◆ PROBLEM STATEMENT: The whole listing is to be transcribed exactly as it stands.

◆ PROVIDED ENTRIES:

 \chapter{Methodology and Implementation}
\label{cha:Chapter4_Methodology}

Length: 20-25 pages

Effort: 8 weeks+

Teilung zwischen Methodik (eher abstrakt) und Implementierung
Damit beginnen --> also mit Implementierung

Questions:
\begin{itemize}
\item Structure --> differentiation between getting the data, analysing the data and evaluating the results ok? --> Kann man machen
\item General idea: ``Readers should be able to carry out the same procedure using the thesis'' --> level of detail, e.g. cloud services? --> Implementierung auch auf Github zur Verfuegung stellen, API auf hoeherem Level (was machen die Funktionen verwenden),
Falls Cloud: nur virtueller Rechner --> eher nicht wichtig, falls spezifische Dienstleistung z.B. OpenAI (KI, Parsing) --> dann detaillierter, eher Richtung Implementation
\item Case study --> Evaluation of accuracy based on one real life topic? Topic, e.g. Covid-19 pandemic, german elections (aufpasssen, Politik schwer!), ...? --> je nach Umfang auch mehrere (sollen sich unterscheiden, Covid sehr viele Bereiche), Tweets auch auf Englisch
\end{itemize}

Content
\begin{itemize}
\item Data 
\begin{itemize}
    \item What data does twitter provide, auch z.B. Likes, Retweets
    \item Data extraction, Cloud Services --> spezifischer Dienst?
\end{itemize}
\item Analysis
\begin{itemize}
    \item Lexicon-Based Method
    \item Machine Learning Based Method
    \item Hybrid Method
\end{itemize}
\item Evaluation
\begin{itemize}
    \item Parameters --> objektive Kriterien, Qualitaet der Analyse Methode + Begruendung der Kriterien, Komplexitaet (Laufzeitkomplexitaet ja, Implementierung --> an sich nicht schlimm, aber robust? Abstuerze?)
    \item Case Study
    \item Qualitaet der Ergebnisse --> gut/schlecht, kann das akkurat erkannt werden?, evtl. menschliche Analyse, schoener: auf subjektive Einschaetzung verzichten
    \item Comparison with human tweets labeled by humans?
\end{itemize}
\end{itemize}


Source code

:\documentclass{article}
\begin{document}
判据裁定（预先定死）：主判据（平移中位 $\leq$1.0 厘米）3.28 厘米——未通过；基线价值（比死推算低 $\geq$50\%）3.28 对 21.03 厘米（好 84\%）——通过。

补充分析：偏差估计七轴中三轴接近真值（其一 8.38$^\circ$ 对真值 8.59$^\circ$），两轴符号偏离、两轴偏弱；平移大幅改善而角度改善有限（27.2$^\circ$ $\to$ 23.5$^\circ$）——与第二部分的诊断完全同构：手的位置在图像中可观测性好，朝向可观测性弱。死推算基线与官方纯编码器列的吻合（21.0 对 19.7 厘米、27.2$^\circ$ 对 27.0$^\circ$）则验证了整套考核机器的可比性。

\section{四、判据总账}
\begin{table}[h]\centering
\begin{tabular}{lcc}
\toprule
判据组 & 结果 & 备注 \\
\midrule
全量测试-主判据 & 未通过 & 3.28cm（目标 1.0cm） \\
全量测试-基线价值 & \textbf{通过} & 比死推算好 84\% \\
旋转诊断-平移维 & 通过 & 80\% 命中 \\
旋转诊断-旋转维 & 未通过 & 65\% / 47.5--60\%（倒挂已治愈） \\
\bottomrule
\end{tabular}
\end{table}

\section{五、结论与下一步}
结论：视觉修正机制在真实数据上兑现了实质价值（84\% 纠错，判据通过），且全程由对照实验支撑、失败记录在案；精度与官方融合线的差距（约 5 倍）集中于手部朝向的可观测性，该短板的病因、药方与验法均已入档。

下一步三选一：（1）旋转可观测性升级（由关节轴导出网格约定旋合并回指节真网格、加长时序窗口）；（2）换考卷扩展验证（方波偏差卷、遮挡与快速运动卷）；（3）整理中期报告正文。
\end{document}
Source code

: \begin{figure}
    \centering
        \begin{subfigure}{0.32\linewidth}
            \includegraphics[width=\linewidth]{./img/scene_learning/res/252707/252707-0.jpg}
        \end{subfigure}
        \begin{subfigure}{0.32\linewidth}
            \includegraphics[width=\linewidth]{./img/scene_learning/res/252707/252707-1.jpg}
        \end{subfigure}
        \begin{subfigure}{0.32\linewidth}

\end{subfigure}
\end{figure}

◆ OUTPUT FOR THIS TASK:
 \chapter{Methodology and Implementation}
\label{cha:Chapter4_Methodology}

Length: 20-25 pages

Effort: 8 weeks+

Teilung zwischen Methodik (eher abstrakt) und Implementierung
Damit beginnen --> also mit Implementierung

Questions:
\begin{itemize}
\item Structure --> differentiation between getting the data, analysing the data and evaluating the results ok? --> Kann man machen
\item General idea: ``Readers should be able to carry out the same procedure using the thesis'' --> level of detail, e.g. cloud services? --> Implementierung auch auf Github zur Verfuegung stellen, API auf hoeherem Level (was machen die Funktionen verwenden),
Falls Cloud: nur virtueller Rechner --> eher nicht wichtig, falls spezifische Dienstleistung z.B. OpenAI (KI, Parsing) --> dann detaillierter, eher Richtung Implementation
\item Case study --> Evaluation of accuracy based on one real life topic? Topic, e.g. Covid-19 pandemic, german elections (aufpasssen, Politik schwer!), ...? --> je nach Umfang auch mehrere (sollen sich unterscheiden, Covid sehr viele Bereiche), Tweets auch auf Englisch
\end{itemize}

Content
\begin{itemize}
\item Data 
\begin{itemize}
    \item What data does twitter provide, auch z.B. Likes, Retweets
    \item Data extraction, Cloud Services --> spezifischer Dienst?
\end{itemize}
\item Analysis
\begin{itemize}
    \item Lexicon-Based Method
    \item Machine Learning Based Method
    \item Hybrid Method
\end{itemize}
\item Evaluation
\begin{itemize}
    \item Parameters --> objektive Kriterien, Qualitaet der Analyse Methode + Begruendung der Kriterien, Komplexitaet (Laufzeitkomplexitaet ja, Implementierung --> an sich nicht schlimm, aber robust? Abstuerze?)
    \item Case Study
    \item Qualitaet der Ergebnisse --> gut/schlecht, kann das akkurat erkannt werden?, evtl. menschliche Analyse, schoener: auf subjektive Einschaetzung verzichten
    \item Comparison with human tweets labeled by humans?
\end{itemize}
\end{itemize}


Source code

:\documentclass{article}
\begin{document}
判据裁定（预先定死）：主判据（平移中位 $\leq$1.0 厘米）3.28 厘米——未通过；基线价值（比死推算低 $\geq$50\%）3.28 对 21.03 厘米（好 84\%）——通过。

补充分析：偏差估计七轴中三轴接近真值（其一 8.38$^\circ$ 对真值 8.59$^\circ$），两轴符号偏离、两轴偏弱；平移大幅改善而角度改善有限（27.2$^\circ$ $\to$ 23.5$^\circ$）——与第二部分的诊断完全同构：手的位置在图像中可观测性好，朝向可观测性弱。死推算基线与官方纯编码器列的吻合（21.0 对 19.7 厘米、27.2$^\circ$ 对 27.0$^\circ$）则验证了整套考核机器的可比性。

\section{四、判据总账}
\begin{table}[h]\centering
\begin{tabular}{lcc}
\toprule
判据组 & 结果 & 备注 \\
\midrule
全量测试-主判据 & 未通过 & 3.28cm（目标 1.0cm） \\
全量测试-基线价值 & \textbf{通过} & 比死推算好 84\% \\
旋转诊断-平移维 & 通过 & 80\% 命中 \\
旋转诊断-旋转维 & 未通过 & 65\% / 47.5--60\%（倒挂已治愈） \\
\bottomrule
\end{tabular}
\end{table}

\section{五、结论与下一步}
结论：视觉修正机制在真实数据上兑现了实质价值（84\% 纠错，判据通过），且全程由对照实验支撑、失败记录在案；精度与官方融合线的差距（约 5 倍）集中于手部朝向的可观测性，该短板的病因、药方与验法均已入档。

下一步三选一：（1）旋转可观测性升级（由关节轴导出网格约定旋合并回指节真网格、加长时序窗口）；（2）换考卷扩展验证（方波偏差卷、遮挡与快速运动卷）；（3）整理中期报告正文。
\end{document}
Source code

: \begin{figure}
    \centering
        \begin{subfigure}{0.32\linewidth}
            \includegraphics[width=\linewidth]{./img/scene_learning/res/252707/252707-0.jpg}
        \end{subfigure}
        \begin{subfigure}{0.32\linewidth}
            \includegraphics[width=\linewidth]{./img/scene_learning/res/252707/252707-1.jpg}
        \end{subfigure}
        \begin{subfigure}{0.32\linewidth}

\end{subfigure}
\end{figure}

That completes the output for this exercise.